According to Saunders, the gravity data that Magellan is collecting allow scientists to "see" into the interior of the planet because they can gauge how dense the material underlying various parts of the planet is.
In recent weeks, for example, Magellan passed over a region dominated by three volcanoes -- Hathor, Innini and Ushas. "They occupy a broad swelling of the Venusian crust believed to result from upwelling of hot material from the deep interior, a phenomenon known on Earth as a `hot spot,'" Saunders added.
In other ways, however, Venus seems to be distinctly different from Earth. While Earth's surface geology is largely created by tectonic motion -- enormous continental plates that move slowly over an underlying magma -- the Magellan team found little evidence of plate tectonics at Venus.
One possible exception to that is the Ovda region at the western end of the equatorial highlands of Aphrodite Terra.
"In this region we see what appear to be the closest thing on Venus to Earth's continents," said Saunders. "It has features that seem to have been formed by compression of the Venusian crust in a process that may resemble some plate tectonic regions on Earth."
Saunders said that Ovda and similar terrains -- called tesserae, they are intensely fractured regions that are pushed upward compared with most of the rest of the planet -- may represent ancient crustal materials on Venus. "They could, in fact, be fragments of the oldest rocks on the planet," he said.
During Magellan's fourth eight-month orbital cycle which ended May 25, flight controllers collected gravity data by monitoring the frequency of the signal sent to Earth from the spacecraft.
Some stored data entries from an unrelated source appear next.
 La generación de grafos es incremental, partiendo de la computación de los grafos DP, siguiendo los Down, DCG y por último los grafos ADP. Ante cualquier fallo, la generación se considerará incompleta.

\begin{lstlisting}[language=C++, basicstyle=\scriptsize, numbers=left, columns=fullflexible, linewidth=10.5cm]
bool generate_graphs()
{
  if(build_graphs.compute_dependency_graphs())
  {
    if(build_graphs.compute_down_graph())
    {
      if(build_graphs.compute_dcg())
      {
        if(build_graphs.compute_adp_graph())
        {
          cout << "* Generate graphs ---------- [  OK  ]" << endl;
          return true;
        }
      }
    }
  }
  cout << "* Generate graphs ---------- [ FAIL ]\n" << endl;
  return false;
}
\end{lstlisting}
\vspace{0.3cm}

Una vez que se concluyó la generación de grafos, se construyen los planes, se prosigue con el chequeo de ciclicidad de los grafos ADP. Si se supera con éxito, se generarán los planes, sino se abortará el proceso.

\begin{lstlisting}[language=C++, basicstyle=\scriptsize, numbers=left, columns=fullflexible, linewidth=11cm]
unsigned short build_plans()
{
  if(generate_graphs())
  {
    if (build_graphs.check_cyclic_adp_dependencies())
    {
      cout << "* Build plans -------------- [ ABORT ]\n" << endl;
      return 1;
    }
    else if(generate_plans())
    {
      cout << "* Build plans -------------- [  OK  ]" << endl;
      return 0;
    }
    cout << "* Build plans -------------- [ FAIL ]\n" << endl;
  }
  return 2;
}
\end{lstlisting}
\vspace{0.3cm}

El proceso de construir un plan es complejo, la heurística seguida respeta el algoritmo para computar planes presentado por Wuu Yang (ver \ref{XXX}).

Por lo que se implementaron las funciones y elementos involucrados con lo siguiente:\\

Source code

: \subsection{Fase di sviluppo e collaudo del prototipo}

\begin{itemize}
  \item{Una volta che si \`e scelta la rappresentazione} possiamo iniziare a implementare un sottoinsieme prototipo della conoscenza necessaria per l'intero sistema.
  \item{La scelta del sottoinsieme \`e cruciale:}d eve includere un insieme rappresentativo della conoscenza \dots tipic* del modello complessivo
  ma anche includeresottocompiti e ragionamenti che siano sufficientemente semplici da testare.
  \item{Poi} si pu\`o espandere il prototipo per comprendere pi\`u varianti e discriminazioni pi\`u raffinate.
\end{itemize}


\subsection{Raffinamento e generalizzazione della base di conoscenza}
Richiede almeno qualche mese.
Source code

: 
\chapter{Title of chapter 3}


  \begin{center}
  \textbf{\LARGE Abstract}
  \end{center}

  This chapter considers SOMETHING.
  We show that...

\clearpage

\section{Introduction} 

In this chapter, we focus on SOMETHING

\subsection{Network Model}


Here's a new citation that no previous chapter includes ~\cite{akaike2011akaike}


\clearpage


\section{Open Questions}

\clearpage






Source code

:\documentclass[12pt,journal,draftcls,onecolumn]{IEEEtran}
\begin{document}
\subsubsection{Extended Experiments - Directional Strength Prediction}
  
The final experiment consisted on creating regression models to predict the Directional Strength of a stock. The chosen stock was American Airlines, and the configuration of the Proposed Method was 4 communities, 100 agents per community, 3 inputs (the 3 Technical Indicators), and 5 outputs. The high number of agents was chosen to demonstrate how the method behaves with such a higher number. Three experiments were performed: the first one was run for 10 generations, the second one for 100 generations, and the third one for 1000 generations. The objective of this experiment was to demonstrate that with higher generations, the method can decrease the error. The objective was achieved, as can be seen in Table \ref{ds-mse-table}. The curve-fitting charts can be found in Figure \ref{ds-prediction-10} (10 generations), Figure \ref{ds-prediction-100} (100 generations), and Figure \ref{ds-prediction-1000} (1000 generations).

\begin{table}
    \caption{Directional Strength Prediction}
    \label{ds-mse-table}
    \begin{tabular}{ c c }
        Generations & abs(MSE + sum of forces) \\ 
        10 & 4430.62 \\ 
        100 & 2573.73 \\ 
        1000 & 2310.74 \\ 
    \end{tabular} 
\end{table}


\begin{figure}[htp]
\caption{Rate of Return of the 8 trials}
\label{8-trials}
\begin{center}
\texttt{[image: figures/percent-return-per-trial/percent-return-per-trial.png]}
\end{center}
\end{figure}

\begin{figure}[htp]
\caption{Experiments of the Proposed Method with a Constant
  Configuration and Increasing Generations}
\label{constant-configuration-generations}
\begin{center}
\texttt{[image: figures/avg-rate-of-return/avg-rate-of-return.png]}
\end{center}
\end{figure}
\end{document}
Changes in the gravity field would make Magellan speed up or slow down slightly, causing the frequency of its signal to change by tiny fractions.
During that cycle, however, Magellan was in a widely looping elliptical orbit, with a low point near 170 kilometers (105 miles) from Venus and high point of 8,500 kilometers (5,300 miles). Because of the varying distance, it could collect high resolution gravity data at the planet's equator but not near its poles.
If successful, the aerobraking maneuver will put Magellan into an orbit 200 by 600 kilometers (125 by 375 miles) above Venus. The change will be made gradually over the course of about 70 days.
The change in orbit will also provide important new data about Venus' atmosphere, which can be studied through its effect on the spacecraft. The upper atmosphere varies with the 11-year cycle of activity on the sun. "We are currently approaching a solar minimum, which means that the number of sunspots and solar storms will be at a minimum," said Saunders.
Magellan has fulfilled all of its prime mission objectives, mapping 98 percent of the surface of Venus with many areas covered up to three times. "This provides us with stereo imaging," said Saunders, "as well as a long-time base so that we can search for surface changes in the high-resolution images."
JPL manages the Magellan mission for NASA's Office of Space Science, Washington, D.C.